それから3日。私は久しぶりの実家を堪能……出来てはいなかった。あれほど楽しみにしていた実家での暮らしが、もう私の肌にすっかり合わなくなっていたのだ。
セルヴィは約束通り毎日うちにやってきては、キスだけして帰って行く。
この3日は両親とする話は大体が大学の話をしていて皆が意図的にセルヴィの事には触れなかったのだが、流石にそれは無理があると気づいたのは今日である。
夕食が終わるといつも香澄家では家族だけの会話の時間がある。この時間はどんな些細な事でも良いから報告をする時間なのだ。

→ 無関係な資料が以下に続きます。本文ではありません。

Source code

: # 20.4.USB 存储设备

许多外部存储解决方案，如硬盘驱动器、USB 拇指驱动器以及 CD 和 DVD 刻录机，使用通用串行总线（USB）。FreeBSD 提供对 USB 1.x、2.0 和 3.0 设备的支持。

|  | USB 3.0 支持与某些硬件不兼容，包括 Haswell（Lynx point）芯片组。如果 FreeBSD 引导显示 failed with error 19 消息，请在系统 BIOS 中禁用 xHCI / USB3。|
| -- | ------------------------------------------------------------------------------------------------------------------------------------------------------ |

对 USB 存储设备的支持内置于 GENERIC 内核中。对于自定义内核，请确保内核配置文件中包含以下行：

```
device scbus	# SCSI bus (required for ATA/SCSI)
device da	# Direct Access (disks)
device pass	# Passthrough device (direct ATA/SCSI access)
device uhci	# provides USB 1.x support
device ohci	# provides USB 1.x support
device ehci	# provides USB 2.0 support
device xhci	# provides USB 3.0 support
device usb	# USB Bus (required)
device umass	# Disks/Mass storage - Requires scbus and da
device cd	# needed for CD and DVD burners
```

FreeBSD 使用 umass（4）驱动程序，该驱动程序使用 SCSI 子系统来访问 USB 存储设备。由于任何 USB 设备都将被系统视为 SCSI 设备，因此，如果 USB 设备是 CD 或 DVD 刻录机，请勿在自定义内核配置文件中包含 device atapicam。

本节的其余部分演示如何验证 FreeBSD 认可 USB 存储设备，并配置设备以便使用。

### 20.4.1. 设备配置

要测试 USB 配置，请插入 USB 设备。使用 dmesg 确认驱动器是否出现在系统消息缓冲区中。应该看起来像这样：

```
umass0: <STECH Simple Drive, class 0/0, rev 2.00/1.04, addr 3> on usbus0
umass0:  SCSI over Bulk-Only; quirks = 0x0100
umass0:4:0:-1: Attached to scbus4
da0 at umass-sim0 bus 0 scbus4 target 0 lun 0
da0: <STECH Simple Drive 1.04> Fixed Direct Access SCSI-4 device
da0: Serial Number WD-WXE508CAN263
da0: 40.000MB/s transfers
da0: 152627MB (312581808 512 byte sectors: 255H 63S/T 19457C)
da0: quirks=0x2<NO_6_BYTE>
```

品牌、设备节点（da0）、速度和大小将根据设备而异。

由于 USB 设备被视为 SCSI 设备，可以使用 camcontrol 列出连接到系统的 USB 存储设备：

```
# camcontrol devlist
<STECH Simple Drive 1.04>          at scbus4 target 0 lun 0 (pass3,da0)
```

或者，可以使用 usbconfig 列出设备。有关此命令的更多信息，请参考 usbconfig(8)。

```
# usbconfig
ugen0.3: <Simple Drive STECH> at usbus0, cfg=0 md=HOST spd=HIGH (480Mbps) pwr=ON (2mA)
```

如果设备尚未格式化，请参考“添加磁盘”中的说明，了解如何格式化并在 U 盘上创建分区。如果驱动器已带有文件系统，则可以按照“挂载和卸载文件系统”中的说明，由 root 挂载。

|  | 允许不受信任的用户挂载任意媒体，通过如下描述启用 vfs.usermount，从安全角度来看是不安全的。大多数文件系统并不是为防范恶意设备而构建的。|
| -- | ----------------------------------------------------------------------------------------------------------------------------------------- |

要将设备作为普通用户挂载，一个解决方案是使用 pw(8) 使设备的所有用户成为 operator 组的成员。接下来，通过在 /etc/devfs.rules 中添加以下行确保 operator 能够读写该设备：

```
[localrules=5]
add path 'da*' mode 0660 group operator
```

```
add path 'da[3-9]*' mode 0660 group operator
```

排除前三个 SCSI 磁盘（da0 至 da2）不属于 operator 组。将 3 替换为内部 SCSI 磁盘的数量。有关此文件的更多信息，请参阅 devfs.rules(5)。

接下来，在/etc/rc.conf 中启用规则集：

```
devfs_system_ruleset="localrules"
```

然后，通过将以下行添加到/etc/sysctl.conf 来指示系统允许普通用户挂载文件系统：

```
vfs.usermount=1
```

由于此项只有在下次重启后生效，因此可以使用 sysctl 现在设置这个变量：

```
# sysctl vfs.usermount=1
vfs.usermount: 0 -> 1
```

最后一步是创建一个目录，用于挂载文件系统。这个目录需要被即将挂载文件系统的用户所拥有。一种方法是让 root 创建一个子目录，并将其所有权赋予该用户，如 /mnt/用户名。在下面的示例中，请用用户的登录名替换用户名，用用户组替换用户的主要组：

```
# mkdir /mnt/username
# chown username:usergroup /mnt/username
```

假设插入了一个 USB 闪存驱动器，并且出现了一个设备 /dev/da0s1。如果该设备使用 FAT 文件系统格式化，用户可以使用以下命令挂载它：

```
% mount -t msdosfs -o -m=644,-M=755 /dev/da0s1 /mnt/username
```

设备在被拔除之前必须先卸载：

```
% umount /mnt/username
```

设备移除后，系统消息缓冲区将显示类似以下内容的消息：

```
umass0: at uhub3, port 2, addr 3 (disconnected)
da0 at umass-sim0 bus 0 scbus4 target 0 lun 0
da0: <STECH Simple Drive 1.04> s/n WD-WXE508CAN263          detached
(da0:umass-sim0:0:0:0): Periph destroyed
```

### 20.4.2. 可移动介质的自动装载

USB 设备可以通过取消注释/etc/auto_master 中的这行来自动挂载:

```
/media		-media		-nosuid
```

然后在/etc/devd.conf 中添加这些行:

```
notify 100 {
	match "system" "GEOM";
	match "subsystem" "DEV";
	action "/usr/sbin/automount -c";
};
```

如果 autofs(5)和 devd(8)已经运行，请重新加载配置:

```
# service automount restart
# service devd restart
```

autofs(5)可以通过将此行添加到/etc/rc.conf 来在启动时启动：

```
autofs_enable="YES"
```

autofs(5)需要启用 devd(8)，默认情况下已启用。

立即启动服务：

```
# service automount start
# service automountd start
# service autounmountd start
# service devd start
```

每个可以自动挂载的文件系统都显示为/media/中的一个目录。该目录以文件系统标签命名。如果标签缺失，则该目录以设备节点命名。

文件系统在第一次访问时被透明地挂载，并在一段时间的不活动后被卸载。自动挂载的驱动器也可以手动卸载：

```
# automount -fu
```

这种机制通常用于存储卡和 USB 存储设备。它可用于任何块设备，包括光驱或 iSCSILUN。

私はこの時間を利用して、とうとうずっと気になっていた事を二人に尋ねた。
「ねぇパパ、ママ」
「どうした?」
「あのね、セルヴィの正体を知ってるって、ほんと?」
出来るだけ重くならないように尋ねると、パパが黙り込んで視線を伏せ、ママはそのまま固まってしまう。
「だから私をこの家から滅多に出さなかったの?」
セルヴィから私を守る為だったのか、それともセルヴィとの約束を守る為だったのか。私の質問にパパが重い口を開いた。
「そうだな……パパ達だって最初は信じられなかったんだ。あれは絃が7歳の時だ。彼が初めてうちにやってきたのは」
そう言ってパパがセルヴィとの出会いを語り出す。
「彼は突然ここへやって来たかと思ったら、自分を吸血鬼だと名乗り、それはおかしな契約書を持ってきてな、メンテナンスをするから絃に会わせろと言う」
「……あの日の事を私は一生忘れないわ。今まで人の道を外れた事なんて無かったのに、どうして私達がこんな目に遭うのかって」
ママはグスリと鼻をすすった。これはもう泣き出す一歩手前だ。
「契約書には絃が18歳になったら貰い受けるとあった。絃が今生きているのは、自分の血のおかげなのだと。最初はもちろん信じずにお前を彼に会わせなかったんだが……」
「絃ちゃんは覚えてないかしら? 7歳の時にもあなた一度死にかけているのよ」
「え!?」
それは初耳だが!? 思わず身を乗り出した私を見て両親は顔を見合わせて苦笑いを浮かべる。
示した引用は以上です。